— Task description —
Scan the lines below and report each one containing "laiką" by copying it.

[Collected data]
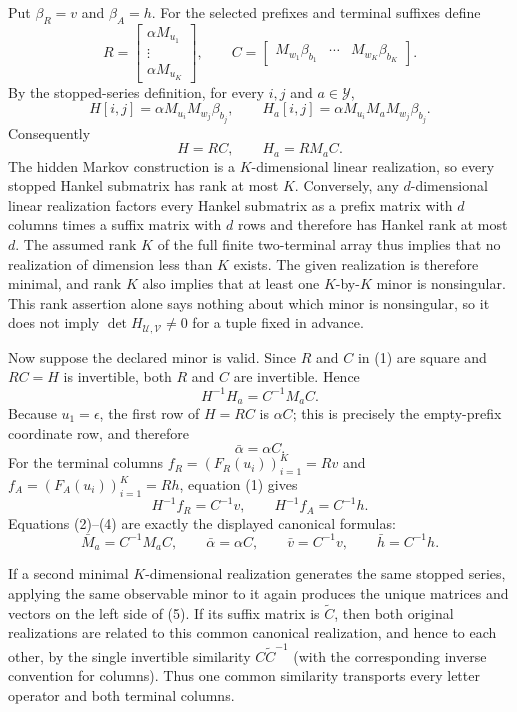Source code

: Put \(\beta_R=v\) and \(\beta_A=h\).  For the selected prefixes and terminal suffixes define
\[
 R=\begin{bmatrix}\alpha M_{u_1}\\ \vdots\\ \alpha M_{u_K}\end{bmatrix},
 \qquad
 C=\begin{bmatrix}M_{w_1}\beta_{b_1}&\cdots&M_{w_K}\beta_{b_K}\end{bmatrix}.
\]
By the stopped-series definition, for every \(i,j\) and \(a\in\mathcal Y\),
\[
 H[i,j]=\alpha M_{u_i}M_{w_j}\beta_{b_j},
 \qquad
 H_a[i,j]=\alpha M_{u_i}M_aM_{w_j}\beta_{b_j}.
\]
Consequently
\[
 H=RC,
 \qquad
 H_a=RM_aC.                                                    \tag{1}
\]
The hidden Markov construction is a \(K\)-dimensional linear realization, so every stopped Hankel submatrix has rank at most \(K\).  Conversely, any \(d\)-dimensional linear realization factors every Hankel submatrix as a prefix matrix with \(d\) columns times a suffix matrix with \(d\) rows and therefore has Hankel rank at most \(d\).  The assumed rank \(K\) of the full finite two-terminal array thus implies that no realization of dimension less than \(K\) exists.  The given realization is therefore minimal, and rank \(K\) also implies that at least one \(K\)-by-\(K\) minor is nonsingular.  This rank assertion alone says nothing about which minor is nonsingular, so it does not imply \(\det H_{\mathcal U,\mathcal V}\ne0\) for a tuple fixed in advance.

Now suppose the declared minor is valid.  Since \(R\) and \(C\) in (1) are square and \(RC=H\) is invertible, both \(R\) and \(C\) are invertible.  Hence
\[
 H^{-1}H_a=C^{-1}M_aC.                                         \tag{2}
\]
Because \(u_1=\epsilon\), the first row of \(H=RC\) is \(\alpha C\); this is precisely the empty-prefix coordinate row, and therefore
\[
 \bar\alpha=\alpha C.                                         \tag{3}
\]
For the terminal columns \(f_R=(F_R(u_i))_{i=1}^K=Rv\) and \(f_A=(F_A(u_i))_{i=1}^K=Rh\), equation (1) gives
\[
 H^{-1}f_R=C^{-1}v,
 \qquad
 H^{-1}f_A=C^{-1}h.                                            \tag{4}
\]
Equations (2)--(4) are exactly the displayed canonical formulas:
\[
 \bar M_a=C^{-1}M_aC,
 \qquad
 \bar\alpha=\alpha C,
 \qquad
 \bar v=C^{-1}v,
 \qquad
 \bar h=C^{-1}h.                                               \tag{5}
\]

If a second minimal \(K\)-dimensional realization generates the same stopped series, applying the same observable minor to it again produces the unique matrices and vectors on the left side of (5).  If its suffix matrix is \(\widetilde C\), then both original realizations are related to this common canonical realization, and hence to each other, by the single invertible similarity \(C\widetilde C^{-1}\) (with the corresponding inverse convention for columns).  Thus one common similarity transports every letter operator and both terminal columns.

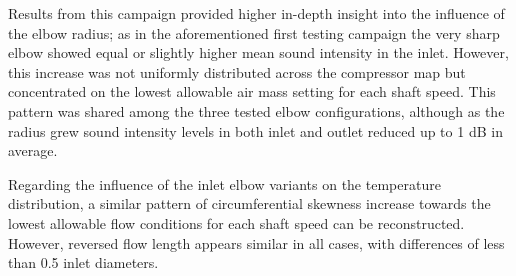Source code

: Results from this campaign provided higher in-depth insight into the influence of the elbow radius; as in the aforementioned first testing campaign the very sharp elbow showed equal or slightly higher mean sound intensity in the inlet. However, this increase was not uniformly distributed across the compressor map but concentrated on the lowest allowable air mass setting for each shaft speed. This pattern was shared among the three tested elbow configurations, although as the radius grew sound intensity levels in both inlet and outlet reduced up to 1 dB in average.

Regarding the influence of the inlet elbow variants on the temperature distribution, a similar pattern of circumferential skewness increase towards the lowest allowable flow conditions for each shaft speed can be reconstructed. However, reversed flow length appears similar in all cases, with differences of less than 0.5 inlet diameters.
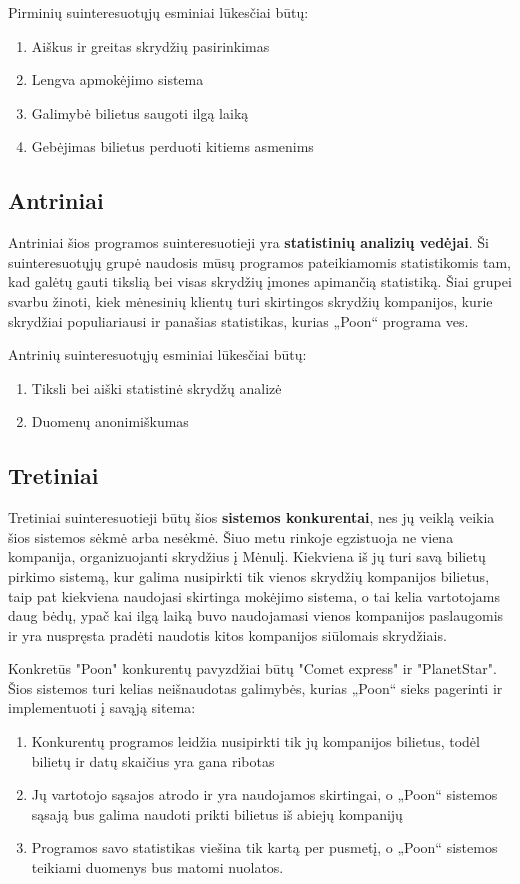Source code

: \documentclass{VUMIFPSkursinis}
\begin{document}
Pirminių suinteresuotųjų esminiai lūkesčiai būtų:
\begin{enumerate}
\item Aiškus ir greitas skrydžių pasirinkimas
\item Lengva apmokėjimo sistema
\item Galimybė bilietus saugoti ilgą laiką
\item Gebėjimas bilietus perduoti kitiems asmenims
\end{enumerate}

\subsection{Antriniai} 
Antriniai šios programos suinteresuotieji yra \textbf{statistinių analizių vedėjai}. Ši suinteresuotųjų grupė naudosis mūsų programos pateikiamomis statistikomis tam, kad galėtų gauti tikslią bei visas skrydžių įmones apimančią statistiką. Šiai grupei svarbu žinoti, kiek mėnesinių klientų turi skirtingos skrydžių kompanijos, kurie skrydžiai populiariausi ir panašias statistikas, kurias „Poon“ programa ves.

Antrinių suinteresuotųjų esminiai lūkesčiai būtų:
\begin{enumerate}
\item Tiksli bei aiški statistinė skrydžų analizė
\item Duomenų anonimiškumas
\end{enumerate}

\subsection{Tretiniai} Tretiniai suinteresuotieji būtų šios \textbf{sistemos konkurentai}, nes jų veiklą veikia šios sistemos sėkmė arba nesėkmė. Šiuo metu rinkoje egzistuoja ne viena kompanija, organizuojanti skrydžius į Mėnulį. Kiekviena iš jų turi savą bilietų pirkimo sistemą, kur galima nusipirkti tik vienos skrydžių kompanijos bilietus, taip pat kiekviena naudojasi skirtinga mokėjimo sistema, o tai kelia vartotojams daug bėdų, ypač kai ilgą laiką buvo naudojamasi vienos kompanijos paslaugomis ir yra nuspręsta pradėti naudotis kitos kompanijos siūlomais skrydžiais. 

Konkretūs "Poon" konkurentų pavyzdžiai būtų "Comet express" ir "PlanetStar". Šios sistemos turi kelias neišnaudotas galimybės, kurias „Poon“ sieks pagerinti ir implementuoti į savąją sitema:
\begin{enumerate}
\item Konkurentų programos leidžia nusipirkti tik jų kompanijos bilietus, todėl bilietų ir datų skaičius yra gana ribotas
\item Jų vartotojo sąsajos atrodo ir yra naudojamos skirtingai, o „Poon“ sistemos sąsają bus galima naudoti prikti bilietus iš abiejų kompanijų
\item Programos savo statistikas viešina tik kartą per pusmetį, o „Poon“ sistemos teikiami duomenys bus matomi nuolatos.
\end{enumerate}
\end{document}
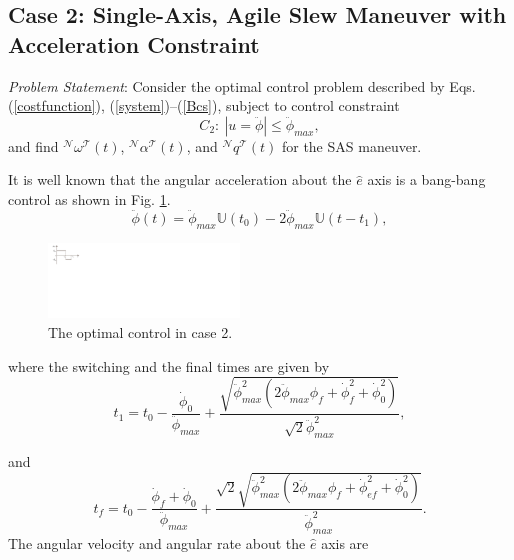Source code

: \documentclass[letterpaper, paper,12pt]{AAS}		%
\begin{document}
	\subsection{Case 2: Single-Axis, Agile Slew Maneuver with Acceleration Constraint} 
	
	{\it Problem Statement}: Consider the optimal control problem described by Eqs. (\ref{costfunction}), (\ref{system})--(\ref{Bcs}), subject to control constraint
	\begin{equation}
	C_2: \ |u=\ddot{\phi}|\leq \ddot{\phi}_{max},
	\end{equation}
	and find $^\mathcal{N}\omega^\mathcal{T}(t)$, $^\mathcal{N}\alpha^\mathcal{T}(t)$, and $^\mathcal{N}q^\mathcal{T}(t)$ for the SAS maneuver.
	
	
	 It is well known that the angular acceleration about the $\hat{e}$ axis is a bang-bang control as shown in Fig. \ref{bang_bang}.
	\begin{equation}\label{alpha}
	\ddot{\phi}(t)=\ddot{\phi}_{max}\mathbb{U}(t_0)- 2\ddot{\phi}_{max}\mathbb{U}(t-t_1),
	\end{equation}
	
	\begin{figure}[!ht]
	\begin{center}
	\includegraphics[width=2in]{./Figures/Bang_bang}    
	\caption{The optimal control in case 2.}  
	\label{bang_bang}
	\end{center}
	\end{figure}
	where the switching and the final times are given by
	\begin{equation}
	t_1=t_0-\frac{\dot{\phi}_{0}}{\ddot{\phi}_{max}}+\frac{\sqrt{\ddot{\phi}_{max}^2(2\ddot{\phi}_{max}\phi_{f}+\dot{\phi}_{f}^2+\dot{\phi}_{0}^2)}}{\sqrt{2}\ddot{\phi}_{max}^2},
	\end{equation}
	
	
	and
	\begin{equation}
	t_f=t_0-\frac{\dot{\phi}_{f}+\dot{\phi}_{0}}{\ddot{\phi}_{max}}+\frac{\sqrt{2}\sqrt{\ddot{\phi}_{max}^2(2\ddot{\phi}_{max}\phi_{f}+\dot{\phi}_{ef}^2+\dot{\phi}_{0}^2)}}{\ddot{\phi}_{max}^2}.
	\end{equation}
The angular velocity and angular rate about the $\hat{e}$ axis are
\end{document}
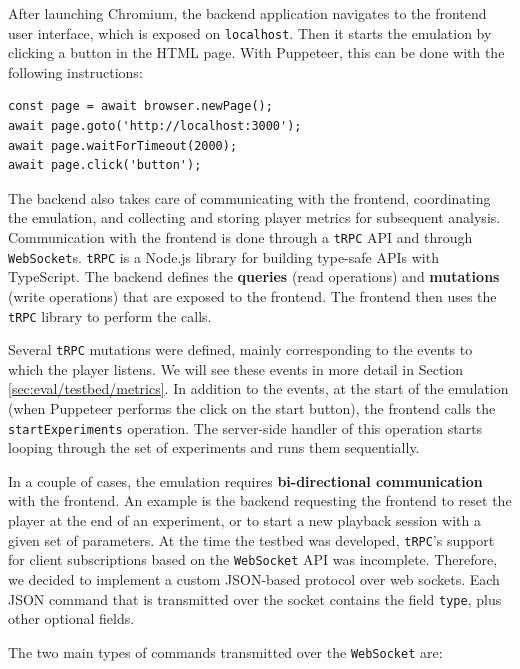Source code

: After launching Chromium, the backend application navigates to the frontend user interface, which is exposed on \texttt{localhost}. Then it starts the emulation by clicking a button in the HTML page. With Puppeteer, this can be done with the following instructions:

\begin{verbatim}
const page = await browser.newPage();
await page.goto('http://localhost:3000');
await page.waitForTimeout(2000);
await page.click('button');
\end{verbatim}

The backend also takes care of communicating with the frontend, coordinating the emulation, and collecting and storing player metrics for subsequent analysis. Communication with the frontend is done through a \texttt{tRPC} API and through \texttt{WebSocket}s. \texttt{tRPC} is a Node.js library for building type-safe APIs with TypeScript. The backend defines the \textbf{queries} (read operations) and \textbf{mutations} (write operations) that are exposed to the frontend. The frontend then uses the \texttt{tRPC} library to perform the calls.

Several \texttt{tRPC} mutations were defined, mainly corresponding to the events to which the player listens. We will see these events in more detail in Section \ref{sec:eval/testbed/metrics}. In addition to the events, at the start of the emulation (when Puppeteer performs the click on the start button), the frontend calls the \texttt{startExperiments} operation. The server-side handler of this operation starts looping through the set of experiments and runs them sequentially.

In a couple of cases, the emulation requires \textbf{bi-directional communication} with the frontend. An example is the backend requesting the frontend to reset the player at the end of an experiment, or to start a new playback session with a given set of parameters. At the time the testbed was developed, \texttt{tRPC}'s support for client subscriptions based on the \texttt{WebSocket} API was incomplete. Therefore, we decided to implement a custom JSON-based protocol over web sockets. Each JSON command that is transmitted over the socket contains the field \texttt{type}, plus other optional fields.

The two main types of commands transmitted over the \texttt{WebSocket} are:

— Result below —
\item Galimybė bilietus saugoti ilgą laiką
\subsection{Tretiniai} Tretiniai suinteresuotieji būtų šios \textbf{sistemos konkurentai}, nes jų veiklą veikia šios sistemos sėkmė arba nesėkmė. Šiuo metu rinkoje egzistuoja ne viena kompanija, organizuojanti skrydžius į Mėnulį. Kiekviena iš jų turi savą bilietų pirkimo sistemą, kur galima nusipirkti tik vienos skrydžių kompanijos bilietus, taip pat kiekviena naudojasi skirtinga mokėjimo sistema, o tai kelia vartotojams daug bėdų, ypač kai ilgą laiką buvo naudojamasi vienos kompanijos paslaugomis ir yra nuspręsta pradėti naudotis kitos kompanijos siūlomais skrydžiais. 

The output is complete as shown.